* [WHAT YOU NEED TO DO]
Collect every line of the records below that contains the word "kgeorgiy".
** Opening INPUT MATERIAL block **
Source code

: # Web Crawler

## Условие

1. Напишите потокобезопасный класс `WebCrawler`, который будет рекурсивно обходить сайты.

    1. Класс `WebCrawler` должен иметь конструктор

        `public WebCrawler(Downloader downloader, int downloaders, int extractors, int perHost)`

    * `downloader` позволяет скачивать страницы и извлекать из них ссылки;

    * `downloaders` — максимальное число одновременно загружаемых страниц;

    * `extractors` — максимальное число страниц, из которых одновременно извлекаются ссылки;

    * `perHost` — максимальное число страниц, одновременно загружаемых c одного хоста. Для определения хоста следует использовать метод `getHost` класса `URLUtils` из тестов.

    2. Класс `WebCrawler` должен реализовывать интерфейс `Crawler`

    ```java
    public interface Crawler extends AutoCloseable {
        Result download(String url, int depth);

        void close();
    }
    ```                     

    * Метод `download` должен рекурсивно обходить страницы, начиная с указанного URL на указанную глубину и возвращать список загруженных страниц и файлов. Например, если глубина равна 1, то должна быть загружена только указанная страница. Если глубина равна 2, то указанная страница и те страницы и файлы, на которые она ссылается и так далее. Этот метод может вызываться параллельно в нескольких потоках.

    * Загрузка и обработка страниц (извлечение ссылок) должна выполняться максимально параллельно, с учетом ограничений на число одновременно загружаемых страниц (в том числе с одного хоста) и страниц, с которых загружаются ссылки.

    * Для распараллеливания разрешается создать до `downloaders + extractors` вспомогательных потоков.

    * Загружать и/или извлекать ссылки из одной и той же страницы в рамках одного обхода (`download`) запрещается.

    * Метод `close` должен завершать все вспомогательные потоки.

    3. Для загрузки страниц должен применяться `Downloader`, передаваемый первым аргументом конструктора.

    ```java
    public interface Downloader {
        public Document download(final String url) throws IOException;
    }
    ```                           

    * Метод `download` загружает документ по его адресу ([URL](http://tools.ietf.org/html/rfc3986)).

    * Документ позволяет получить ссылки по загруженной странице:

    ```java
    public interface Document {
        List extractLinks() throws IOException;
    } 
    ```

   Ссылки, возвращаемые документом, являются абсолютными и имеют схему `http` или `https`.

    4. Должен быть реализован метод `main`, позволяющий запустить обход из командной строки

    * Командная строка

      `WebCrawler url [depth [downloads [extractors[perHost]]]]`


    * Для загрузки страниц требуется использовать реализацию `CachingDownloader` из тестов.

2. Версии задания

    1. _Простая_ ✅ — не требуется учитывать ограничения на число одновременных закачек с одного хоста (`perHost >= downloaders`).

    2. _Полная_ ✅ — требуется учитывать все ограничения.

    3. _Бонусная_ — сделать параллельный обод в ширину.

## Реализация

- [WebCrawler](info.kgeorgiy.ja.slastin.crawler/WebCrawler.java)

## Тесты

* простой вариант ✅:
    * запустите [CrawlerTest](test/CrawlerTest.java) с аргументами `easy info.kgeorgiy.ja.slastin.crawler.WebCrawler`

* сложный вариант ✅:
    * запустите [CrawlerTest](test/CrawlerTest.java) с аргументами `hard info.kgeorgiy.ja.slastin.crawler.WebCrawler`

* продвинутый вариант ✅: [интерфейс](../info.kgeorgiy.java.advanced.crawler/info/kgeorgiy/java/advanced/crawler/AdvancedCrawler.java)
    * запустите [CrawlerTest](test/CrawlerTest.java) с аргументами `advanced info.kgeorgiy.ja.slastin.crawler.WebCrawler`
** Closing INPUT MATERIAL block **
* [TASK ANSWER]
- [WebCrawler](info.kgeorgiy.ja.slastin.crawler/WebCrawler.java)
    * запустите [CrawlerTest](test/CrawlerTest.java) с аргументами `easy info.kgeorgiy.ja.slastin.crawler.WebCrawler`
    * запустите [CrawlerTest](test/CrawlerTest.java) с аргументами `hard info.kgeorgiy.ja.slastin.crawler.WebCrawler`
* продвинутый вариант ✅: [интерфейс](../info.kgeorgiy.java.advanced.crawler/info/kgeorgiy/java/advanced/crawler/AdvancedCrawler.java)
    * запустите [CrawlerTest](test/CrawlerTest.java) с аргументами `advanced info.kgeorgiy.ja.slastin.crawler.WebCrawler`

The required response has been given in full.